▶ **Exercise**
Each entry must be given again exactly as it appears, with images excluded.

▶ **Records to process**

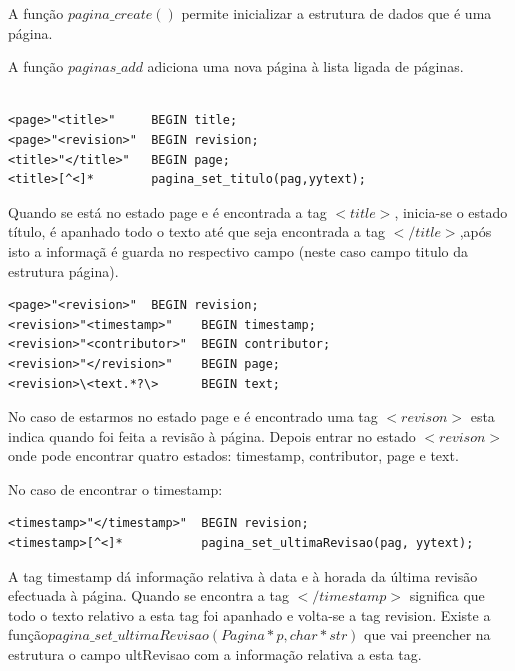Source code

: \documentclass[11pt, a4paper, oneside]{article}
\begin{document}
A função \begin{math}pagina\_create()\end{math} permite inicializar a estrutura de dados que é uma página.

A função \begin{math}paginas\_add\end{math} adiciona uma nova página à lista ligada de páginas.

\begin{verbatim}

<page>"<title>"     BEGIN title;
<page>"<revision>"  BEGIN revision;
<title>"</title>"   BEGIN page;
<title>[^<]*        pagina_set_titulo(pag,yytext);

\end{verbatim}

Quando se está no estado page e é encontrada a tag \begin{math}<title>\end{math}, inicia-se o estado título, é apanhado todo o texto até que seja encontrada a tag \begin{math}</title>\end{math},após isto a informaçã é guarda no respectivo campo (neste caso campo titulo da estrutura página).


\begin{verbatim}
<page>"<revision>"  BEGIN revision;
<revision>"<timestamp>"    BEGIN timestamp;
<revision>"<contributor>"  BEGIN contributor;
<revision>"</revision>"    BEGIN page;
<revision>\<text.*?\>      BEGIN text;
\end{verbatim}


No caso de estarmos no estado page e é encontrado uma tag \begin{math}<revison>\end{math} esta indica quando foi feita a revisão à página. Depois entrar no estado \begin{math}<revison>\end{math} onde pode encontrar quatro estados: timestamp, contributor, page e text.

No caso de encontrar o timestamp:
\begin{verbatim}
<timestamp>"</timestamp>"  BEGIN revision;
<timestamp>[^<]*           pagina_set_ultimaRevisao(pag, yytext);
\end{verbatim}

A tag timestamp dá informação relativa à data e à horada da última revisão efectuada à página.
Quando se encontra a tag \begin{math}</timestamp>\end{math} significa que todo o texto relativo a esta tag foi apanhado e volta-se a tag revision.
Existe a função\begin{math}pagina\_set\_ultimaRevisao(Pagina* p, char* str)\end{math} que vai preencher na estrutura o campo ultRevisao com a informação relativa a esta tag.
\end{document}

▶ **Answer box**
Source code

: \documentclass[11pt, a4paper, oneside]{article}
\begin{document}
A função \begin{math}pagina\_create()\end{math} permite inicializar a estrutura de dados que é uma página.

A função \begin{math}paginas\_add\end{math} adiciona uma nova página à lista ligada de páginas.

\begin{verbatim}

<page>"<title>"     BEGIN title;
<page>"<revision>"  BEGIN revision;
<title>"</title>"   BEGIN page;
<title>[^<]*        pagina_set_titulo(pag,yytext);

\end{verbatim}

Quando se está no estado page e é encontrada a tag \begin{math}<title>\end{math}, inicia-se o estado título, é apanhado todo o texto até que seja encontrada a tag \begin{math}</title>\end{math},após isto a informaçã é guarda no respectivo campo (neste caso campo titulo da estrutura página).


\begin{verbatim}
<page>"<revision>"  BEGIN revision;
<revision>"<timestamp>"    BEGIN timestamp;
<revision>"<contributor>"  BEGIN contributor;
<revision>"</revision>"    BEGIN page;
<revision>\<text.*?\>      BEGIN text;
\end{verbatim}


No caso de estarmos no estado page e é encontrado uma tag \begin{math}<revison>\end{math} esta indica quando foi feita a revisão à página. Depois entrar no estado \begin{math}<revison>\end{math} onde pode encontrar quatro estados: timestamp, contributor, page e text.

No caso de encontrar o timestamp:
\begin{verbatim}
<timestamp>"</timestamp>"  BEGIN revision;
<timestamp>[^<]*           pagina_set_ultimaRevisao(pag, yytext);
\end{verbatim}

A tag timestamp dá informação relativa à data e à horada da última revisão efectuada à página.
Quando se encontra a tag \begin{math}</timestamp>\end{math} significa que todo o texto relativo a esta tag foi apanhado e volta-se a tag revision.
Existe a função\begin{math}pagina\_set\_ultimaRevisao(Pagina* p, char* str)\end{math} que vai preencher na estrutura o campo ultRevisao com a informação relativa a esta tag.
\end{document}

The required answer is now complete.